The short answer is yes: when writing their Will, every person has the absolute right to leave their property to whomever they wish. The longer answer is yes: but care should be taken to prevent the child being able to successfully claim from the estate after their parent’s death.
While most people will look to leave their property to their close family, mainly children if they have them, at Lakes Wills we have found that sadly, disputes between parents and children are not as rare as we’d hope. Therefore, if a person wanted to include some of their children in their Will but not others, we would specifically name the excluded child/ren in the Will with a short reason why, and also ask the client to handwrite a letter explaining their decision, to be kept with the Will. This could help ward off any legal challenge from the disinherited child/ren.
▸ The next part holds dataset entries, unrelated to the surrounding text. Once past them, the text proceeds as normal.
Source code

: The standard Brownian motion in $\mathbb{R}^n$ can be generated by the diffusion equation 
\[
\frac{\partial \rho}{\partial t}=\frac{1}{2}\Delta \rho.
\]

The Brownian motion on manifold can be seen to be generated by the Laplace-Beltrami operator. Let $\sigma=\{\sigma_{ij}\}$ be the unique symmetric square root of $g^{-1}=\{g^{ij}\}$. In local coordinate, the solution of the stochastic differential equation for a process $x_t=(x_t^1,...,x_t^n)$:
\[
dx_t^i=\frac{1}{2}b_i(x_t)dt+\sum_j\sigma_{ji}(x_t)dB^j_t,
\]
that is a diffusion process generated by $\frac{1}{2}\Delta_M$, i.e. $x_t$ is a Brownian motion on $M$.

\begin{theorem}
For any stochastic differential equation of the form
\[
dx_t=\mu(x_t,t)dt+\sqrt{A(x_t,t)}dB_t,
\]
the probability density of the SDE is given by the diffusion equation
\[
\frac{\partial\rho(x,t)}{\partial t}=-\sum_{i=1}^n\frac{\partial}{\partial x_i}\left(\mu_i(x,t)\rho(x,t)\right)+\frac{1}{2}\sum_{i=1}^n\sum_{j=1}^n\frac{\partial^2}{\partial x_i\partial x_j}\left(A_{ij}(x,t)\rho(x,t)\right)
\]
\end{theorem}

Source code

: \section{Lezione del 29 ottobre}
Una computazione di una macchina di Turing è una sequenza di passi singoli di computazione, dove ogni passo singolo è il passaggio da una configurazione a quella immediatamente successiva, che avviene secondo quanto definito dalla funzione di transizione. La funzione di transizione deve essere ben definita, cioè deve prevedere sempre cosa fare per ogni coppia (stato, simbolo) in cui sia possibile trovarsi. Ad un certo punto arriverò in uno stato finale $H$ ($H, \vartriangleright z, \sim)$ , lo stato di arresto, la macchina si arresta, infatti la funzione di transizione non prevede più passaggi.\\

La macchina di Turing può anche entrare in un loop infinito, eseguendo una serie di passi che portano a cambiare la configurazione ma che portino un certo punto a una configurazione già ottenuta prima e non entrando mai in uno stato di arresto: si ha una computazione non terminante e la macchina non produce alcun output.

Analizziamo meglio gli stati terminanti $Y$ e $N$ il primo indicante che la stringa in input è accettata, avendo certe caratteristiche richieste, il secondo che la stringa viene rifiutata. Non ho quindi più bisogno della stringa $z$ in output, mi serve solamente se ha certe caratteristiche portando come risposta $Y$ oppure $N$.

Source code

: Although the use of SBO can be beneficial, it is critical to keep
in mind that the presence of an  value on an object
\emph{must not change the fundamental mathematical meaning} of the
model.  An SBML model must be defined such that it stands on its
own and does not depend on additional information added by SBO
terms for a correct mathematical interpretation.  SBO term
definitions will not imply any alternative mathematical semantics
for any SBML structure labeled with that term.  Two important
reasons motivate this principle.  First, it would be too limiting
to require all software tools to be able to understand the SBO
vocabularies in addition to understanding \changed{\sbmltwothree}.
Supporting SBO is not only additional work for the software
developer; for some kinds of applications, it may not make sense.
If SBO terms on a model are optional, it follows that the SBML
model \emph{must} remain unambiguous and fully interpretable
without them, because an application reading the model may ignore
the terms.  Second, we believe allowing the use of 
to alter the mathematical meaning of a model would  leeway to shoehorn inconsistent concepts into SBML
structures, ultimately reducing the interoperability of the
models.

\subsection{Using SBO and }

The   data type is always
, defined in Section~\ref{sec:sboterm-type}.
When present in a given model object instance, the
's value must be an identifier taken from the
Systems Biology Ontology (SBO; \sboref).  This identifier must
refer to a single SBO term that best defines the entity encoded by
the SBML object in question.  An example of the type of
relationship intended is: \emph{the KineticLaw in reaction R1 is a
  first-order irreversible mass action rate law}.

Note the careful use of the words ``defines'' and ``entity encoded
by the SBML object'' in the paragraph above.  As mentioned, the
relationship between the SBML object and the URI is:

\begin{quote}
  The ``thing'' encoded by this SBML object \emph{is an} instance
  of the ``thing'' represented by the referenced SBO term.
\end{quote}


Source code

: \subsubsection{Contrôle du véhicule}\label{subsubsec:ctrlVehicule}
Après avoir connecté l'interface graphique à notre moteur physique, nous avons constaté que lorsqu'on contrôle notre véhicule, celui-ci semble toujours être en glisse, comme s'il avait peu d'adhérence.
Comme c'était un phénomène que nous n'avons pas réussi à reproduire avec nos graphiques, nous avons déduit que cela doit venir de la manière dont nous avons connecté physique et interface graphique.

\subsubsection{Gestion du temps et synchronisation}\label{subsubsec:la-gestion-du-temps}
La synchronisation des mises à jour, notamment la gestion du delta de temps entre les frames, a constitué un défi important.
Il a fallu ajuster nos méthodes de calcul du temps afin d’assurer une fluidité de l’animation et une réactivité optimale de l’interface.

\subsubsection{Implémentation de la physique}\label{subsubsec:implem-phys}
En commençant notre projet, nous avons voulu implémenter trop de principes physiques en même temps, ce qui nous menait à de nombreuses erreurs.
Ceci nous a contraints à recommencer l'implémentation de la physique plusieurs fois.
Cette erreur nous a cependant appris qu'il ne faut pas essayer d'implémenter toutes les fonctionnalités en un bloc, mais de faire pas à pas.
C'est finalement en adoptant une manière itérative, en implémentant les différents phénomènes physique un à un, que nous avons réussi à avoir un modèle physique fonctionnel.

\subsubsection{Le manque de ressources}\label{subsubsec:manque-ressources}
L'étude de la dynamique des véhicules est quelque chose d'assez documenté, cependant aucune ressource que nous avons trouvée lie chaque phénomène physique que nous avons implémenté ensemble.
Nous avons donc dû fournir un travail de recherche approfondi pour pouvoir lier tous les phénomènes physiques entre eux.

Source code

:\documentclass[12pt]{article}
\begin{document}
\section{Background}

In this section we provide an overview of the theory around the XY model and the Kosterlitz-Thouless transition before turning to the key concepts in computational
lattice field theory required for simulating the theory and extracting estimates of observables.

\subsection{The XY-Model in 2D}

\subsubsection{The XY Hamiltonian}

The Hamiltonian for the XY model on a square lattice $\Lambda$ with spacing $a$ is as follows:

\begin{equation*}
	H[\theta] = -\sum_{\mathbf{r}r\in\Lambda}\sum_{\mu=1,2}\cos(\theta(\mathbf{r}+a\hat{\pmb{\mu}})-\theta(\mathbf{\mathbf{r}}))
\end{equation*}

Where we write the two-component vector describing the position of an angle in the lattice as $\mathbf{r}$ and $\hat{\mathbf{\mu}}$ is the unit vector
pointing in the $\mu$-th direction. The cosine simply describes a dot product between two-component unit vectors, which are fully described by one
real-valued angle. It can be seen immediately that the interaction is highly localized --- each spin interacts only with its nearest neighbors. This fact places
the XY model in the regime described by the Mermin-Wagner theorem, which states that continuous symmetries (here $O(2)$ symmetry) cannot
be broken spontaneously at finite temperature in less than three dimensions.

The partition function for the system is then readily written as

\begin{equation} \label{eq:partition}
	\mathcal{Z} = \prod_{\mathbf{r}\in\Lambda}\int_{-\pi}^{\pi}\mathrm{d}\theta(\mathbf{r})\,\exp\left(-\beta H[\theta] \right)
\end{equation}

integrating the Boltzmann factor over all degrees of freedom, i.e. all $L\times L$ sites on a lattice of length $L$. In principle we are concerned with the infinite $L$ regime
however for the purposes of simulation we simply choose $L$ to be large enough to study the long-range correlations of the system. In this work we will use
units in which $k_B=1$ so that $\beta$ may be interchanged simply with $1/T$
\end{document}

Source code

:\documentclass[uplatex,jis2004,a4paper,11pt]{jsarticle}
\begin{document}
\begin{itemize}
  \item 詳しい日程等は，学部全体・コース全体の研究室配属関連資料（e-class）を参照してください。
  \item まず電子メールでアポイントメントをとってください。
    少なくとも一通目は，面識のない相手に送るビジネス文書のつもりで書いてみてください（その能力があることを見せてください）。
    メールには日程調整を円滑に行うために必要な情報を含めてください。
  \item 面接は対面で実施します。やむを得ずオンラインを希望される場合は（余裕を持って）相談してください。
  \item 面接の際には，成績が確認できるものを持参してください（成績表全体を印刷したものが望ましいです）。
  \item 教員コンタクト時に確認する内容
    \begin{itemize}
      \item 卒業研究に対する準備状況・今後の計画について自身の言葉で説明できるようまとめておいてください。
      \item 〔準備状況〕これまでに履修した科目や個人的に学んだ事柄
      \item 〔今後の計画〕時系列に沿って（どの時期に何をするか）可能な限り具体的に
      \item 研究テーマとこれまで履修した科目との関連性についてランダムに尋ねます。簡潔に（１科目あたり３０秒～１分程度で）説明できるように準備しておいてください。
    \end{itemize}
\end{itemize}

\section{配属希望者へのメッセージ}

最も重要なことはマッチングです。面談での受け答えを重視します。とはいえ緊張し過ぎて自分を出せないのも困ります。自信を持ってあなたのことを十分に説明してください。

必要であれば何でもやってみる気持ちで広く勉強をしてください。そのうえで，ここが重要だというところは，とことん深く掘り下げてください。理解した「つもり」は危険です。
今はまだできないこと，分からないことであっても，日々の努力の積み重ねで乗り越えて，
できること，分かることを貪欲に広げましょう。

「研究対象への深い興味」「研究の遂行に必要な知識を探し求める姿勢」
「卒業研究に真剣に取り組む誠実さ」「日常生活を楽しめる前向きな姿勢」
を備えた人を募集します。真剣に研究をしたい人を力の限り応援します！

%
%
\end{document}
Then there are cases where a parent may not want any of their children to inherit from them; they may want to give their estate to charity, or a close friend or other relative who has helped them in their life. Again, in such a case, we would ask for a handwritten note as a backup to prevent a legal challenge succeeding.
Mental capacity is of course important in all of the above cases, and any question over the testator’s mental capacity would raise doubts about the validity of the Will. A dissatisfied child may also try to allege that the person came under undue influence when writing their Will, and that the Will did not actually reflect their wishes.
Although we would always advise you use a qualified professional to write your Will, in cases like the above where a person’s wishes risk a dispute after their death, taking professional advice is even more important.